Professor of Design, Design History and Criticism at Cornish College of the Arts in Seattle, Natalia also teaches classes in design for social activism, transition design, and semiotics of brand. She and her former co-teacher Elisabeth Patterson created the Parallel Narratives publishing program at Cornish. This program is dedicated to reimagining design history, growing data from the student up rather than from the historian down. She has received Cornish's Award for Teaching Excellence twice. She is also Founding Faculty of the MFA in Graphic Design at Vermont College of Fine Arts.

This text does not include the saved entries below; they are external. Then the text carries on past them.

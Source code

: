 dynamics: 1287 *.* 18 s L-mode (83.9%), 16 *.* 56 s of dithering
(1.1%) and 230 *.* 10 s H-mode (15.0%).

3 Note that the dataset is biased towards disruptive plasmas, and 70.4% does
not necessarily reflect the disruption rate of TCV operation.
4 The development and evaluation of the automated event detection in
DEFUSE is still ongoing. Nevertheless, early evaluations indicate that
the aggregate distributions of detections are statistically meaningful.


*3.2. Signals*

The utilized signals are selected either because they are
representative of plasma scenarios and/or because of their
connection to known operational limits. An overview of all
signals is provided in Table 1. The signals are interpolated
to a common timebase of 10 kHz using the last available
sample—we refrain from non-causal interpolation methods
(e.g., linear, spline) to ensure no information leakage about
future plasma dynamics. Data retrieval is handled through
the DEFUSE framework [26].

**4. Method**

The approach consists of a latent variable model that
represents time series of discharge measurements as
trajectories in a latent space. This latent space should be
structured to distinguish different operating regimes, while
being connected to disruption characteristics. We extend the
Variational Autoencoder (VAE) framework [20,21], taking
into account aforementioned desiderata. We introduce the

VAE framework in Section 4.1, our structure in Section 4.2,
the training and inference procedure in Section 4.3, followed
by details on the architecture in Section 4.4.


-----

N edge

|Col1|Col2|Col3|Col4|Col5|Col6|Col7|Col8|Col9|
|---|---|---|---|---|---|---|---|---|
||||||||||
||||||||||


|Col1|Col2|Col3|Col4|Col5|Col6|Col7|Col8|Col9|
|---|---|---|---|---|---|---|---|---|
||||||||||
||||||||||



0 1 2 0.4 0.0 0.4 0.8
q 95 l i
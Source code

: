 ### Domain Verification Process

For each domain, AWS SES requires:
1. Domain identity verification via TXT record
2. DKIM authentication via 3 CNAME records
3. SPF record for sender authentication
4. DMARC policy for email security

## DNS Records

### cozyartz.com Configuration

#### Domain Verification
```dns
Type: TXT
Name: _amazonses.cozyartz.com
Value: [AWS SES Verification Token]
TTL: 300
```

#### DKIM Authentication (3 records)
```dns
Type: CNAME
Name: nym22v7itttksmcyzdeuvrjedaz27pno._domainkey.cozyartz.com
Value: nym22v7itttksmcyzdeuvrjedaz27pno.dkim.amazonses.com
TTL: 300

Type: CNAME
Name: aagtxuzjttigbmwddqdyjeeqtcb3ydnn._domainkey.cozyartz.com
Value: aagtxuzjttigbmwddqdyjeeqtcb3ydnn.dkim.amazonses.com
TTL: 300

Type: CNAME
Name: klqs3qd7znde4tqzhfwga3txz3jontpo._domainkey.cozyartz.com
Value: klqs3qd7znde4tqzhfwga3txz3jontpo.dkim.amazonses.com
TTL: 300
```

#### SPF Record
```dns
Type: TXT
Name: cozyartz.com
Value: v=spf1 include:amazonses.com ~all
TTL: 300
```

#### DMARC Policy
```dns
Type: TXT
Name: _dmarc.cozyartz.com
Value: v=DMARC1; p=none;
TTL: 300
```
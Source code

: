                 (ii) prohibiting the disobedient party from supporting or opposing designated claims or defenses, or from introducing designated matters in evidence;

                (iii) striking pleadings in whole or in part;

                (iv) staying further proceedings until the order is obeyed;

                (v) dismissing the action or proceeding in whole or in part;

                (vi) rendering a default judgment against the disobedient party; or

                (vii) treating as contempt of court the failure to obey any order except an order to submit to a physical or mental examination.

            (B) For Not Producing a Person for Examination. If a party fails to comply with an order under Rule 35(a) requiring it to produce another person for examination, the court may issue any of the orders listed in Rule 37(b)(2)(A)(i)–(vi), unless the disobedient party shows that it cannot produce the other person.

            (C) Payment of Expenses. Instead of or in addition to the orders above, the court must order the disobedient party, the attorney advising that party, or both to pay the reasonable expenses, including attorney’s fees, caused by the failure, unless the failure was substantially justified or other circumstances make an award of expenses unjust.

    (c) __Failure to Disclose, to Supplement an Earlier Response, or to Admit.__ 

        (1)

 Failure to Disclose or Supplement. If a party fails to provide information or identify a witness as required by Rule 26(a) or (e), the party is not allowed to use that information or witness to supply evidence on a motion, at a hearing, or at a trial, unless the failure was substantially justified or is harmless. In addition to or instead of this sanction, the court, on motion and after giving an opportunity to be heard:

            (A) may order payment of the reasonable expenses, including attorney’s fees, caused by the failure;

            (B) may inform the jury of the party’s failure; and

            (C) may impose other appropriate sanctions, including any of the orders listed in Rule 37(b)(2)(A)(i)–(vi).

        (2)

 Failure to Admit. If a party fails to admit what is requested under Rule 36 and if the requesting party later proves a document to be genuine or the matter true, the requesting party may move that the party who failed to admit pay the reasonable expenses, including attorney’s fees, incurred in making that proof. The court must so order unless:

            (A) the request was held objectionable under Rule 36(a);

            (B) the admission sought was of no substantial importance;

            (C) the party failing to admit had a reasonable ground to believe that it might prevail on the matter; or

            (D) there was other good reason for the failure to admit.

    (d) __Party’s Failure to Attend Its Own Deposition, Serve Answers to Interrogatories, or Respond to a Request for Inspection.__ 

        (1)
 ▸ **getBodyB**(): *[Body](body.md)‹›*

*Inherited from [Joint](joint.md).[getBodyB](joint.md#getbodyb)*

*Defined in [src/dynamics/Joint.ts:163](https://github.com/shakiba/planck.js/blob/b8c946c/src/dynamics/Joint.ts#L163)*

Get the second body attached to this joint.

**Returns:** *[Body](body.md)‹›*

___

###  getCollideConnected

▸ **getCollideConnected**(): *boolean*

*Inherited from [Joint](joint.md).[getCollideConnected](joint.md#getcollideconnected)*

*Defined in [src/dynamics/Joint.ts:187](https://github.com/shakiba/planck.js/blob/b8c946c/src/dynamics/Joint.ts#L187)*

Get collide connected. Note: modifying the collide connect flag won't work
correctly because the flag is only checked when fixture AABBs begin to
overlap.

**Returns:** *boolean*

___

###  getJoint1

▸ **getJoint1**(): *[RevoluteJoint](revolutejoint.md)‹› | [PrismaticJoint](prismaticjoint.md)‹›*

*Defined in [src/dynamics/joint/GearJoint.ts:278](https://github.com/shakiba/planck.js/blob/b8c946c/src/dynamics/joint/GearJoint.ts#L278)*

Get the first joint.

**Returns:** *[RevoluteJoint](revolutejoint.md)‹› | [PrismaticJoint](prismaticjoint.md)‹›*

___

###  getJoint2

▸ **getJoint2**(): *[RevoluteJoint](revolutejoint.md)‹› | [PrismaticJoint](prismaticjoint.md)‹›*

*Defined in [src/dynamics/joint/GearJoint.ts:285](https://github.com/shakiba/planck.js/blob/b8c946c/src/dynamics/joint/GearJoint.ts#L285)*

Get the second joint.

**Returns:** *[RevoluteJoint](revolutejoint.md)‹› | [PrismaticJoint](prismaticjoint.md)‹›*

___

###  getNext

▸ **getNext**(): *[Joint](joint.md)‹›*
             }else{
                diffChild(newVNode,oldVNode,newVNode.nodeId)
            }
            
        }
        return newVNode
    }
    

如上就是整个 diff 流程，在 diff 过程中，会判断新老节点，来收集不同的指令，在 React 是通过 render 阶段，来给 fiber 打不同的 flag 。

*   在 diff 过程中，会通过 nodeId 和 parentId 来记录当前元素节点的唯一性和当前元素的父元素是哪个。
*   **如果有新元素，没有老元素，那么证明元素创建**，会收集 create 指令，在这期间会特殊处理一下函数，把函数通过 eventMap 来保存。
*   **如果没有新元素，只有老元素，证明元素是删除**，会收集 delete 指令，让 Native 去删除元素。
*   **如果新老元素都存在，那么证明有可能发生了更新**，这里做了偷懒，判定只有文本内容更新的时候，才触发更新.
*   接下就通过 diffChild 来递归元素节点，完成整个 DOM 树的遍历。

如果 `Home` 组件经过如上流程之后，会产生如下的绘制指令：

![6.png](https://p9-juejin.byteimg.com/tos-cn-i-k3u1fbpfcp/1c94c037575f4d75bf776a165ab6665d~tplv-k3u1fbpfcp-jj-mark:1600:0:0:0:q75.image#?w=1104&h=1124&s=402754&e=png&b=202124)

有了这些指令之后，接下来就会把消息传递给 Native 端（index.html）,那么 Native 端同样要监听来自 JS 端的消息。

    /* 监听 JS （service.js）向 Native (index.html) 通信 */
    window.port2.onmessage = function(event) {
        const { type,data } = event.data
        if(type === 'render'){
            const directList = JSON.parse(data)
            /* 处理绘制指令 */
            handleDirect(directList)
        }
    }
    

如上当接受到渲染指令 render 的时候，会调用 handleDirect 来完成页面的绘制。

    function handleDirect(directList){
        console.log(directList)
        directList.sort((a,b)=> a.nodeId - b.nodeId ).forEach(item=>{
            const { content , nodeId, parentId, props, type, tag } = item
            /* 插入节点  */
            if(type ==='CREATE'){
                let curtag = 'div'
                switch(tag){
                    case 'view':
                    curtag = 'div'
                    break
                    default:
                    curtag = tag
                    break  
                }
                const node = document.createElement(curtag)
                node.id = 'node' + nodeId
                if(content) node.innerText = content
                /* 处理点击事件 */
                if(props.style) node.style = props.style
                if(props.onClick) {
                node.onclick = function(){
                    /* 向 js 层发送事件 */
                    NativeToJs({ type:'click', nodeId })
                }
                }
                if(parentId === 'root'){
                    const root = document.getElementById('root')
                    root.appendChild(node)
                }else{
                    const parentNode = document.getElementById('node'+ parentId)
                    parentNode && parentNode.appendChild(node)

There, she advises students on writing, design history, and criticism.

Natalia has also taught at Rhode Island School of Design, Yale University, The Cooper Union, and the University of Washington, and has acted as Critic for the MFA in Graphic Design at Yale University and Rhode Island School of Design.

A former National Director of Programs for the American Institute of Graphic Arts in New York, she has given talks and workshops at Microsoft, Boeing, RISD, Maine College of Art, California College of Art, Art Center College of Design's Toyota lecture series, the Wolfsonian Museum, The Henry Art Gallery, and other nice places.

Her articles have been published in the New York Times, the International Herald Tribune, the Portland Oregonian, the Miami Herald, Metropolis, Adbusters, Eye, Print, Communication Arts, 2+3D, Grey Magazine, and in several anthologies of design criticism, including the recent Total Armageddon, edited by Ian Lynam.

Her first memoir, Blonde Like Me, was published by Simon and Schuster. Just starting out as a writer, Natalia was so worried about future criticism that she became a frozen ball of anxiety while finishing the last chapter. Her agent finally walked down to her apartment and pulled the manuscript from her cramped hand. 

When she moved to a cottage near Seattle, Natalia looked back at her time in New York, and wrote Chasing the Perfect: Thoughts on Modernist Design in Our Time. Published by Metropolis Books, it's a personal look at the legacy of Modernism and its effects.

Her third book, Writing for the Design Mind, is a textbook written specifically for designers who want to write. It emphasizes many kinds of visual methods for creating and structuring writing. Recently published by Bloomsbury Academic, it benefits from her years of experience as a writer and teacher.